▶ Recorded data:
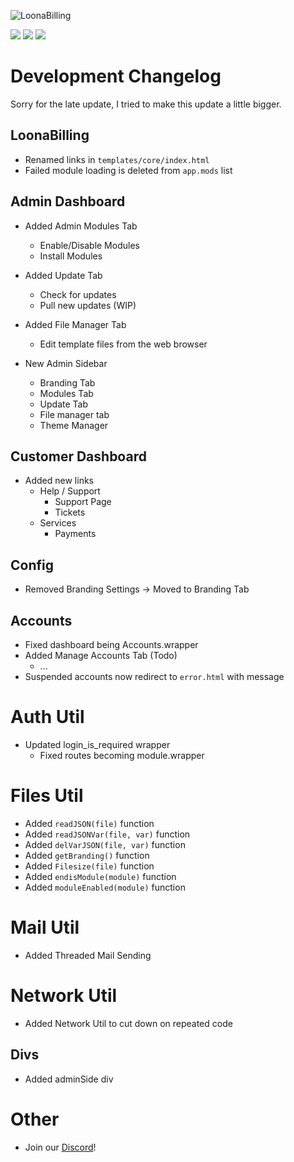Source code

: ![LoonaBilling](https://user-images.githubusercontent.com/28388670/172512382-81059cf6-c872-4a4c-a370-223f2d4d009c.png)

<img src="https://img.shields.io/discord/887501133902385202?logo=discord&style=social"> <img src="https://img.shields.io/github/last-commit/Loona-cc/LoonaBilling?logo=github&style=social"> <img src="https://img.shields.io/github/workflow/status/Loona-cc/LoonaBilling/CodeQL?logo=github-sponsors&style=social">

# Development Changelog
Sorry for the late update, I tried to make this update a little bigger.

## LoonaBilling
+ Renamed links in `templates/core/index.html`
+ Failed module loading is deleted from `app.mods` list

## Admin Dashboard
+ Added Admin Modules Tab
  + Enable/Disable Modules
  + Install Modules

+ Added Update Tab
  + Check for updates
  + Pull new updates (WIP)

+ Added File Manager Tab
  + Edit template files from the web browser

+ New Admin Sidebar
  + Branding Tab
  + Modules Tab
  + Update Tab
  + File manager tab
  + Theme Manager

## Customer Dashboard
+ Added new links
  + Help / Support
    + Support Page
    + Tickets
  + Services
    + Payments

## Config
+ Removed Branding Settings -> Moved to Branding Tab

## Accounts
+ Fixed dashboard being Accounts.wrapper
+ Added Manage Accounts Tab (Todo)
  + ...
+ Suspended accounts now redirect to `error.html` with message

# Auth Util
+ Updated login_is_required wrapper
  + Fixed routes becoming module.wrapper

# Files Util
+ Added `readJSON(file)` function
+ Added `readJSONVar(file, var)` function
+ Added `delVarJSON(file, var)` function
+ Added `getBranding()` function
+ Added `Filesize(file)` function
+ Added `endisModule(module)` function
+ Added `moduleEnabled(module)` function

# Mail Util
+ Added Threaded Mail Sending

# Network Util
+ Added Network Util to cut down on repeated code

## Divs
+ Added adminSide div

# Other
+ Join our [Discord](https://loona.cc)!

▶ What is being asked:
Each line of the material goes into your copy unchanged, but no picture does.

▶ Answer section:
Source code

: ![LoonaBilling](https://user-images.githubusercontent.com/28388670/172512382-81059cf6-c872-4a4c-a370-223f2d4d009c.png)

<img src="https://img.shields.io/discord/887501133902385202?logo=discord&style=social"> <img src="https://img.shields.io/github/last-commit/Loona-cc/LoonaBilling?logo=github&style=social"> <img src="https://img.shields.io/github/workflow/status/Loona-cc/LoonaBilling/CodeQL?logo=github-sponsors&style=social">

# Development Changelog
Sorry for the late update, I tried to make this update a little bigger.

## LoonaBilling
+ Renamed links in `templates/core/index.html`
+ Failed module loading is deleted from `app.mods` list

## Admin Dashboard
+ Added Admin Modules Tab
  + Enable/Disable Modules
  + Install Modules

+ Added Update Tab
  + Check for updates
  + Pull new updates (WIP)

+ Added File Manager Tab
  + Edit template files from the web browser

+ New Admin Sidebar
  + Branding Tab
  + Modules Tab
  + Update Tab
  + File manager tab
  + Theme Manager

## Customer Dashboard
+ Added new links
  + Help / Support
    + Support Page
    + Tickets
  + Services
    + Payments

## Config
+ Removed Branding Settings -> Moved to Branding Tab

## Accounts
+ Fixed dashboard being Accounts.wrapper
+ Added Manage Accounts Tab (Todo)
  + ...
+ Suspended accounts now redirect to `error.html` with message

# Auth Util
+ Updated login_is_required wrapper
  + Fixed routes becoming module.wrapper

# Files Util
+ Added `readJSON(file)` function
+ Added `readJSONVar(file, var)` function
+ Added `delVarJSON(file, var)` function
+ Added `getBranding()` function
+ Added `Filesize(file)` function
+ Added `endisModule(module)` function
+ Added `moduleEnabled(module)` function

# Mail Util
+ Added Threaded Mail Sending

# Network Util
+ Added Network Util to cut down on repeated code

## Divs
+ Added adminSide div

# Other
+ Join our [Discord](https://loona.cc)!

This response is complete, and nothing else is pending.